La mise en œuvre des Plans interministériels de lutte contre les violences faites aux femmes

Par Christiane Véron, membre du Comité central de la LDH et du groupe de travail « Femmes, genre, égalité »

 

 Le 5e Plan de mobilisation et de lutte contre toutes les violences faites aux femmes 2017-2019 (1) met l’accent sur le renforcement des dispositifs qui ont fait leurs preuves pour assurer l’accès des femmes à leurs droits, tels les lieux d’écoute de proximité (327 en 2016) ou le numéro d’appel « 3919 » ; le renforcement de l’action publique vers les enfants, les jeunes femmes et le milieu rural ; la lutte contre le sexisme.

 

Le département est l’échelle de mise en œuvre de ces politiques depuis 2005. La déléguée aux droits des femmes élabore un dispositif, sous l’égide du préfet et du procureur, qui vise à créer un réseau constitué de services de l’Etat, de collectivités locales, de structures et d’associations très diverses. Un protocole ou charte dit ce sur quoi agit chaque signataire. Il est le plus souvent triennal, et peut permettre aux services de l’Etat de soutenir le travail des partenaires.

 

Il n’y a pas de modèle de protocole, ni de liste type de partenaires. Ils sont donc différents d’un département à l’autre, pas forcément bâtis au même rythme, avec un nombre de signataires plus ou moins étoffé. Certains sont accessibles sur Internet (2).

 

L’intérêt d’un réseau ainsi constitué est de permettre, par la diversité des partenaires, un accompagnement le plus large possible des femmes ayant subi des violences, tout au long du parcours qu’elles auront choisi : signalement, sécurité, mise en place du « téléphone grave danger », conseils juridiques, soutien psychologique, prise en charge de femmes migrantes, hébergement, réinsertion, etc. Avec des actions de sensibilisation et de prévention auprès des jeunes et du grand public, de formation des acteurs partenaires, voire des stages pour les auteurs de violences.

 

Néanmoins, la couverture territoriale reste à compléter ainsi que l’engagement financier de soutien aux associations engagées localement. La vigilance sur la prise au sérieux des dépôts de plainte et leur suivi judiciaire est un impératif. Pour chacune de ces femmes, le parcours de sortie de la violence est toujours long et complexe. Lutter contre les violences, c’est se mobiliser contre le sexisme et les inégalités (3).

 

 

[1] 5e plan de mobilisation et de lutte contre toutes les violences faites aux femmes.

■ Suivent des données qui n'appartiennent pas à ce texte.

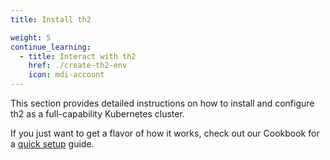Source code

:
```yaml
---
title: Install th2

weight: 5
continue_learning:
  - title: Interact with th2
    href: ./create-th2-env
    icon: mdi-account
---
```


This section provides detailed instructions on how to install and configure th2 as a full-capability Kubernetes cluster. 

<!--more-->

If you just want to get a flavor of how it works, check out our Cookbook for a [quick setup](../cookbook/quick-setup) guide.
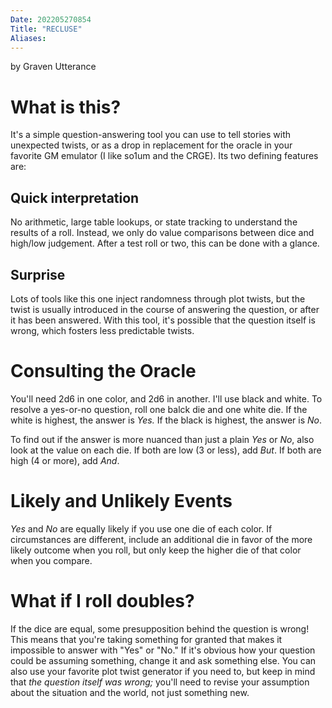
 ```yaml
---
Date: 202205270854
Title: "RECLUSE"
Aliases:
---
```

by Graven Utterance

# What is this?
It's a simple question-answering tool you can use to tell stories with unexpected twists, or as a drop in replacement for the oracle in your favorite GM emulator (I like so1um and the CRGE). Its two defining features are:
## Quick interpretation
No arithmetic, large table lookups, or state tracking to understand the results of a roll. Instead, we only do value comparisons between dice and high/low judgement. After a test roll or two, this can be done with a glance.
## Surprise
Lots of tools like this one inject randomness through plot twists, but the twist is usually introduced in the course of answering the question, or after it has been answered. With this tool, it's possible that the question itself is wrong, which fosters less predictable twists.

# Consulting the Oracle
You'll need 2d6 in one color, and 2d6 in another. I'll use black and white. To resolve a yes-or-no question, roll one balck die and one white die. If the white is highest, the answer is *Yes.* If the black is highest, the answer is *No*.

To find out if the answer is more nuanced than just a plain *Yes* or *No*, also look at the value on each die. If both are low (3 or less), add *But*. If both are high (4 or more), add *And*.

# Likely and Unlikely Events
*Yes* and *No* are equally likely if you use one die of each color. If circumstances are different, include an additional die in favor of the more likely outcome when you roll, but only keep the higher die of that color when you compare.

# What if I roll doubles?
If the dice are equal, some presupposition behind the question is wrong! This means that you're taking something for granted that makes it impossible to answer with "Yes" or "No." If it's obvious how your question could be assuming something, change it and ask something else. You can also use your favorite plot twist generator if you need to, but keep in mind that *the question itself was wrong;* you'll need to revise your assumption about the situation and the world, not just something new.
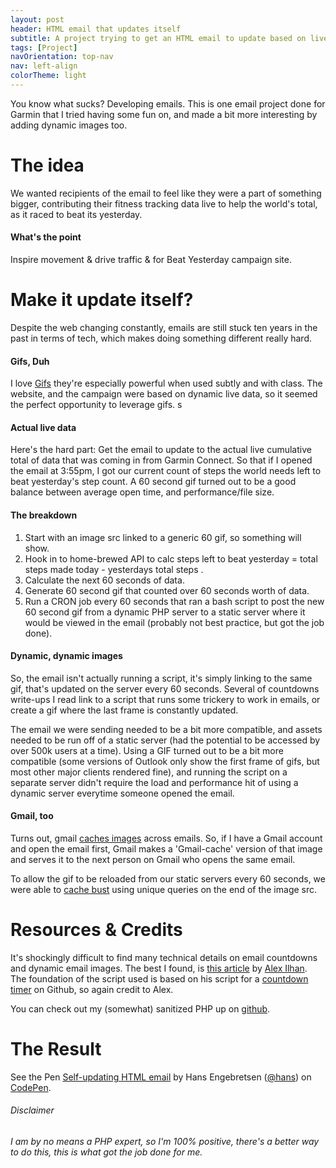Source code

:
 ```yaml
---
layout: post
header: HTML email that updates itself
subtitle: A project trying to get an HTML email to update based on live data, on the fly, using gifs of course.
tags: [Project]
navOrientation: top-nav
nav: left-align
colorTheme: light
---
```

You know what sucks? Developing emails. This is one email project done for Garmin that I tried having some fun on, and made a bit more interesting by adding dynamic images too.

# The idea
We wanted recipients of the email to feel like they were a part of something bigger, contributing their fitness tracking data live to help the world's total, as it raced to beat its yesterday.

#### What's the point
Inspire movement & drive traffic & for Beat Yesterday campaign site.

# Make it update itself?

Despite the web changing constantly, emails are still stuck ten years in the past in terms of tech, which makes doing something different really hard.

#### Gifs, Duh
I love [Gifs](https://dribbble.com/HansE) they're especially powerful when used subtly and with class. The website, and the campaign were based on dynamic live data, so it seemed the perfect opportunity to leverage gifs.
s
#### Actual live data
Here's the hard part: Get the email to update to the actual live cumulative total of data that was coming in from Garmin Connect. So that if I opened the email at 3:55pm, I got our current count of steps the world needs left to beat yesterday's step count. A 60 second gif turned out to be a good balance between average open time, and performance/file size.


#### The breakdown
1. Start with an image src linked to a generic 60 gif, so something will show.
2. Hook in to home-brewed API to calc steps left to beat yesterday = total steps made today - yesterdays total steps .
3. Calculate the next 60 seconds of data.
4. Generate 60 second gif that counted over 60 seconds worth of data.
5. Run a CRON job every 60 seconds that ran a bash script to post the new 60 second gif from a dynamic PHP server to a static server where it would be viewed in the email (probably not best practice, but got the job done).
<span class="emails"></span>

#### Dynamic, dynamic images
So, the email isn't actually running a script, it's simply linking to the same gif, that's updated on the server every 60 seconds. Several of countdowns write-ups I read link to a script that runs some trickery to work in emails, or create a gif where the last frame is constantly updated.

The email we were sending needed to be a bit more compatible, and assets needed to be run off of a static server (had the potential to be accessed by over 500k users at a time). Using a GIF turned out to be a bit more compatible (some versions of Outlook only show the first frame of gifs, but most other major clients rendered fine), and running the script on a separate server didn't require the load and performance hit of using a dynamic server everytime someone opened the email.

#### Gmail, too
Turns out, gmail [caches images](https://litmus.com/blog/gmail-adds-image-caching-what-you-need-to-know) across emails. So, if I have a Gmail account and open the email first, Gmail makes a 'Gmail-cache' version of that image and serves it to the next person on Gmail who opens the same email.

To allow the gif to be reloaded from our static servers every 60 seconds, we were able to [cache bust](http://www.redant.com.au/how-we-do/cache-busting-gmail-new-image-caching/) using unique queries on the end of the image src.

# Resources & Credits
It's shockingly difficult to find many technical details on email countdowns and dynamic email images. The best I found, is [this article](https://litmus.com/community/learning/27-how-to-add-a-countdown-timer-to-your-email) by [Alex Ilhan](http://codepen.io/Omgitsonlyalex/). The foundation of the script used is based on his script for a [countdown timer](https://github.com/Omgitsonlyalex/EmailCountdown) on Github, so again credit to Alex.

You can check out my (somewhat) sanitized PHP up on [github](https://github.com/HansEngebretsen/dynamic-email).

# The Result

<p data-height="500" data-theme-id="21124" data-slug-hash="qbyYEr" data-default-tab="result" data-user="hans" data-embed-version="2" class="codepen">See the Pen <a href="https://codepen.io/hans/pen/qbyYEr/">Self-updating HTML email</a> by Hans Engebretsen (<a href="http://codepen.io/hans">@hans</a>) on <a href="http://codepen.io">CodePen</a>.</p>
<script async src="//assets.codepen.io/assets/embed/ei.js"></script>

###### Disclaimer
*I am by no means a PHP expert, so I'm 100% positive, there's a better way to do this, this is what got the job done for me.*
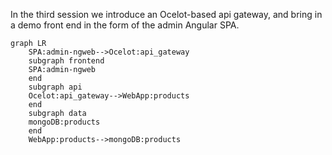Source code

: In the third session we introduce an Ocelot-based api gateway, and bring in a demo front end in the form of the admin Angular SPA.
```mermaid
graph LR
    SPA:admin-ngweb-->Ocelot:api_gateway
    subgraph frontend
    SPA:admin-ngweb
    end
    subgraph api
    Ocelot:api_gateway-->WebApp:products
    end
    subgraph data
    mongoDB:products
    end
    WebApp:products-->mongoDB:products
```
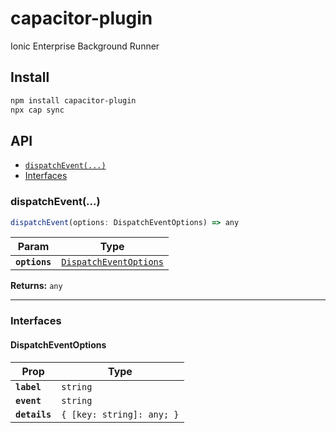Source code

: # capacitor-plugin

Ionic Enterprise Background Runner

## Install

```bash
npm install capacitor-plugin
npx cap sync
```

## API

<docgen-index>

* [`dispatchEvent(...)`](#dispatchevent)
* [Interfaces](#interfaces)

</docgen-index>

<docgen-api>
<!--Update the source file JSDoc comments and rerun docgen to update the docs below-->

### dispatchEvent(...)

```typescript
dispatchEvent(options: DispatchEventOptions) => any
```

| Param         | Type                                                                  |
| ------------- | --------------------------------------------------------------------- |
| **`options`** | <code><a href="#dispatcheventoptions">DispatchEventOptions</a></code> |

**Returns:** <code>any</code>

--------------------


### Interfaces


#### DispatchEventOptions

| Prop          | Type                                 |
| ------------- | ------------------------------------ |
| **`label`**   | <code>string</code>                  |
| **`event`**   | <code>string</code>                  |
| **`details`** | <code>{ [key: string]: any; }</code> |

</docgen-api>
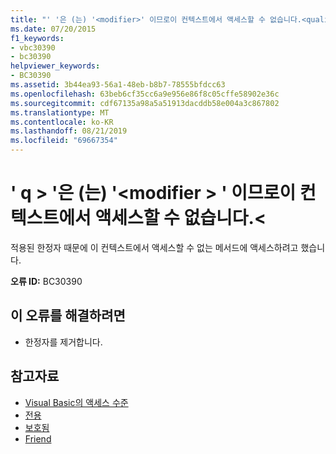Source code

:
 ```yaml
---
title: "' '은 (는) '<modifier>' 이므로이 컨텍스트에서 액세스할 수 없습니다.<qualifiedmethod>"
ms.date: 07/20/2015
f1_keywords:
- vbc30390
- bc30390
helpviewer_keywords:
- BC30390
ms.assetid: 3b44ea93-56a1-48eb-b8b7-78555bfdcc63
ms.openlocfilehash: 63beb6cf35cc6a9e956e86f8c05cffe58902e36c
ms.sourcegitcommit: cdf67135a98a5a51913dacddb58e004a3c867802
ms.translationtype: MT
ms.contentlocale: ko-KR
ms.lasthandoff: 08/21/2019
ms.locfileid: "69667354"
---
```

# <a name="qualifiedmethod-is-not-accessible-in-this-context-because-it-is-modifier"></a>' q > '은 (는) '\<modifier > ' 이므로이 컨텍스트에서 액세스할 수 없습니다.\<
적용된 한정자 때문에 이 컨텍스트에서 액세스할 수 없는 메서드에 액세스하려고 했습니다.  
  
 **오류 ID:** BC30390  
  
## <a name="to-correct-this-error"></a>이 오류를 해결하려면  
  
- 한정자를 제거합니다.  
  
## <a name="see-also"></a>참고자료

- [Visual Basic의 액세스 수준](../programming-guide/language-features/declared-elements/access-levels.md)
- [전용](../../visual-basic/language-reference/modifiers/private.md)
- [보호됨](../../visual-basic/language-reference/modifiers/protected.md)
- [Friend](../../visual-basic/language-reference/modifiers/friend.md)
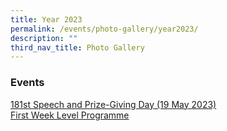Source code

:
 ```yaml
---
title: Year 2023
permalink: /events/photo-gallery/year2023/
description: ""
third_nav_title: Photo Gallery
---
```

### Events<br>
[181st Speech and Prize-Giving Day (19 May 2023)](https://photos.app.goo.gl/B7W1bGvMHW1715t39)
<br>
[First Week Level Programme](https://photos.app.goo.gl/Rp5mevof54V9pvD26)
<br>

[2] A titre d’exemples : www.indre-et-loire.gouv.fr/Politiques-publiques/Droits-des-femmes-et-egalite-entre-femmes-hommes/Prevention-et-lutte-contre-les-violences-faites-aux-femmes/Protocole-departemental-de-prevention-et-de-lutte-contre-les-violences-faites-aux-femmes; www.calvados.gouv.fr/IMG/pdf/PROTOCOLE.pdf.

[3] Il est possible pour les sections de la LDH de s’intégrer à ce dispositif départemental, à partir de leur permanence juridique ou de toute autre action liée aux droits des femmes.